**AVAILABLE RECORDS:**

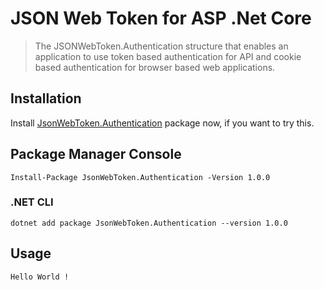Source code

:# JSON Web Token for ASP .Net Core 

> The JSONWebToken.Authentication structure that enables an application to use token based authentication for API and cookie based authentication for browser based web applications.

## Installation 

Install [JsonWebToken.Authentication](https://www.nuget.org/account/Packages) package now, if you want to try this. 

## Package Manager Console

```
Install-Package JsonWebToken.Authentication -Version 1.0.0
```

### .NET CLI

```
dotnet add package JsonWebToken.Authentication --version 1.0.0
```

## Usage
```
Hello World !
```
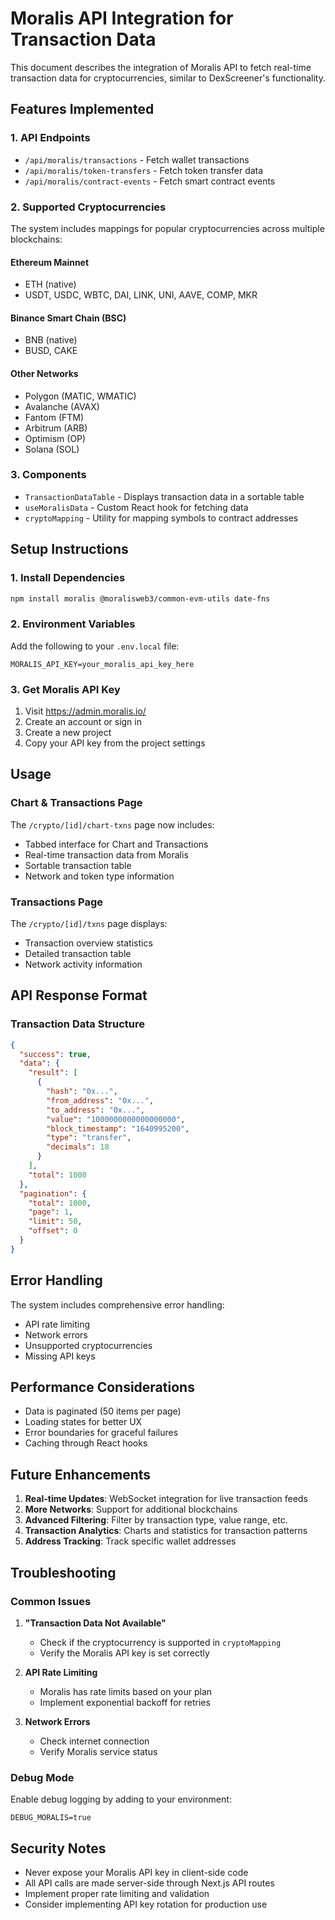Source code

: # Moralis API Integration for Transaction Data

This document describes the integration of Moralis API to fetch real-time transaction data for cryptocurrencies, similar to DexScreener's functionality.

## Features Implemented

### 1. API Endpoints
- `/api/moralis/transactions` - Fetch wallet transactions
- `/api/moralis/token-transfers` - Fetch token transfer data
- `/api/moralis/contract-events` - Fetch smart contract events

### 2. Supported Cryptocurrencies
The system includes mappings for popular cryptocurrencies across multiple blockchains:

#### Ethereum Mainnet
- ETH (native)
- USDT, USDC, WBTC, DAI, LINK, UNI, AAVE, COMP, MKR

#### Binance Smart Chain (BSC)
- BNB (native)
- BUSD, CAKE

#### Other Networks
- Polygon (MATIC, WMATIC)
- Avalanche (AVAX)
- Fantom (FTM)
- Arbitrum (ARB)
- Optimism (OP)
- Solana (SOL)

### 3. Components
- `TransactionDataTable` - Displays transaction data in a sortable table
- `useMoralisData` - Custom React hook for fetching data
- `cryptoMapping` - Utility for mapping symbols to contract addresses

## Setup Instructions

### 1. Install Dependencies
```bash
npm install moralis @moralisweb3/common-evm-utils date-fns
```

### 2. Environment Variables
Add the following to your `.env.local` file:
```
MORALIS_API_KEY=your_moralis_api_key_here
```

### 3. Get Moralis API Key
1. Visit https://admin.moralis.io/
2. Create an account or sign in
3. Create a new project
4. Copy your API key from the project settings

## Usage

### Chart & Transactions Page
The `/crypto/[id]/chart-txns` page now includes:
- Tabbed interface for Chart and Transactions
- Real-time transaction data from Moralis
- Sortable transaction table
- Network and token type information

### Transactions Page
The `/crypto/[id]/txns` page displays:
- Transaction overview statistics
- Detailed transaction table
- Network activity information

## API Response Format

### Transaction Data Structure
```json
{
  "success": true,
  "data": {
    "result": [
      {
        "hash": "0x...",
        "from_address": "0x...",
        "to_address": "0x...",
        "value": "1000000000000000000",
        "block_timestamp": "1640995200",
        "type": "transfer",
        "decimals": 18
      }
    ],
    "total": 1000
  },
  "pagination": {
    "total": 1000,
    "page": 1,
    "limit": 50,
    "offset": 0
  }
}
```

## Error Handling

The system includes comprehensive error handling:
- API rate limiting
- Network errors
- Unsupported cryptocurrencies
- Missing API keys

## Performance Considerations

- Data is paginated (50 items per page)
- Loading states for better UX
- Error boundaries for graceful failures
- Caching through React hooks

## Future Enhancements

1. **Real-time Updates**: WebSocket integration for live transaction feeds
2. **More Networks**: Support for additional blockchains
3. **Advanced Filtering**: Filter by transaction type, value range, etc.
4. **Transaction Analytics**: Charts and statistics for transaction patterns
5. **Address Tracking**: Track specific wallet addresses

## Troubleshooting

### Common Issues

1. **"Transaction Data Not Available"**
   - Check if the cryptocurrency is supported in `cryptoMapping`
   - Verify the Moralis API key is set correctly

2. **API Rate Limiting**
   - Moralis has rate limits based on your plan
   - Implement exponential backoff for retries

3. **Network Errors**
   - Check internet connection
   - Verify Moralis service status

### Debug Mode
Enable debug logging by adding to your environment:
```
DEBUG_MORALIS=true
```

## Security Notes

- Never expose your Moralis API key in client-side code
- All API calls are made server-side through Next.js API routes
- Implement proper rate limiting and validation
- Consider implementing API key rotation for production use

**REQUIRED ACTION:**
A word-for-word copy of the records is needed, one that contains no pictures.

**EXPECTED ANSWER:**
Source code

:# JSON Web Token for ASP .Net Core 

> The JSONWebToken.Authentication structure that enables an application to use token based authentication for API and cookie based authentication for browser based web applications.

## Installation 

Install [JsonWebToken.Authentication](https://www.nuget.org/account/Packages) package now, if you want to try this. 

## Package Manager Console

```
Install-Package JsonWebToken.Authentication -Version 1.0.0
```

### .NET CLI

```
dotnet add package JsonWebToken.Authentication --version 1.0.0
```

## Usage
```
Hello World !
```
Source code

: # Moralis API Integration for Transaction Data

This document describes the integration of Moralis API to fetch real-time transaction data for cryptocurrencies, similar to DexScreener's functionality.

## Features Implemented

### 1. API Endpoints
- `/api/moralis/transactions` - Fetch wallet transactions
- `/api/moralis/token-transfers` - Fetch token transfer data
- `/api/moralis/contract-events` - Fetch smart contract events

### 2. Supported Cryptocurrencies
The system includes mappings for popular cryptocurrencies across multiple blockchains:

#### Ethereum Mainnet
- ETH (native)
- USDT, USDC, WBTC, DAI, LINK, UNI, AAVE, COMP, MKR

#### Binance Smart Chain (BSC)
- BNB (native)
- BUSD, CAKE

#### Other Networks
- Polygon (MATIC, WMATIC)
- Avalanche (AVAX)
- Fantom (FTM)
- Arbitrum (ARB)
- Optimism (OP)
- Solana (SOL)

### 3. Components
- `TransactionDataTable` - Displays transaction data in a sortable table
- `useMoralisData` - Custom React hook for fetching data
- `cryptoMapping` - Utility for mapping symbols to contract addresses

## Setup Instructions

### 1. Install Dependencies
```bash
npm install moralis @moralisweb3/common-evm-utils date-fns
```

### 2. Environment Variables
Add the following to your `.env.local` file:
```
MORALIS_API_KEY=your_moralis_api_key_here
```

### 3. Get Moralis API Key
1. Visit https://admin.moralis.io/
2. Create an account or sign in
3. Create a new project
4. Copy your API key from the project settings

## Usage

### Chart & Transactions Page
The `/crypto/[id]/chart-txns` page now includes:
- Tabbed interface for Chart and Transactions
- Real-time transaction data from Moralis
- Sortable transaction table
- Network and token type information

### Transactions Page
The `/crypto/[id]/txns` page displays:
- Transaction overview statistics
- Detailed transaction table
- Network activity information

## API Response Format

### Transaction Data Structure
```json
{
  "success": true,
  "data": {
    "result": [
      {
        "hash": "0x...",
        "from_address": "0x...",
        "to_address": "0x...",
        "value": "1000000000000000000",
        "block_timestamp": "1640995200",
        "type": "transfer",
        "decimals": 18
      }
    ],
    "total": 1000
  },
  "pagination": {
    "total": 1000,
    "page": 1,
    "limit": 50,
    "offset": 0
  }
}
```

## Error Handling

The system includes comprehensive error handling:
- API rate limiting
- Network errors
- Unsupported cryptocurrencies
- Missing API keys

## Performance Considerations

- Data is paginated (50 items per page)
- Loading states for better UX
- Error boundaries for graceful failures
- Caching through React hooks

## Future Enhancements

1. **Real-time Updates**: WebSocket integration for live transaction feeds
2. **More Networks**: Support for additional blockchains
3. **Advanced Filtering**: Filter by transaction type, value range, etc.
4. **Transaction Analytics**: Charts and statistics for transaction patterns
5. **Address Tracking**: Track specific wallet addresses

## Troubleshooting

### Common Issues

1. **"Transaction Data Not Available"**
   - Check if the cryptocurrency is supported in `cryptoMapping`
   - Verify the Moralis API key is set correctly

2. **API Rate Limiting**
   - Moralis has rate limits based on your plan
   - Implement exponential backoff for retries

3. **Network Errors**
   - Check internet connection
   - Verify Moralis service status

### Debug Mode
Enable debug logging by adding to your environment:
```
DEBUG_MORALIS=true
```

## Security Notes

- Never expose your Moralis API key in client-side code
- All API calls are made server-side through Next.js API routes
- Implement proper rate limiting and validation
- Consider implementing API key rotation for production use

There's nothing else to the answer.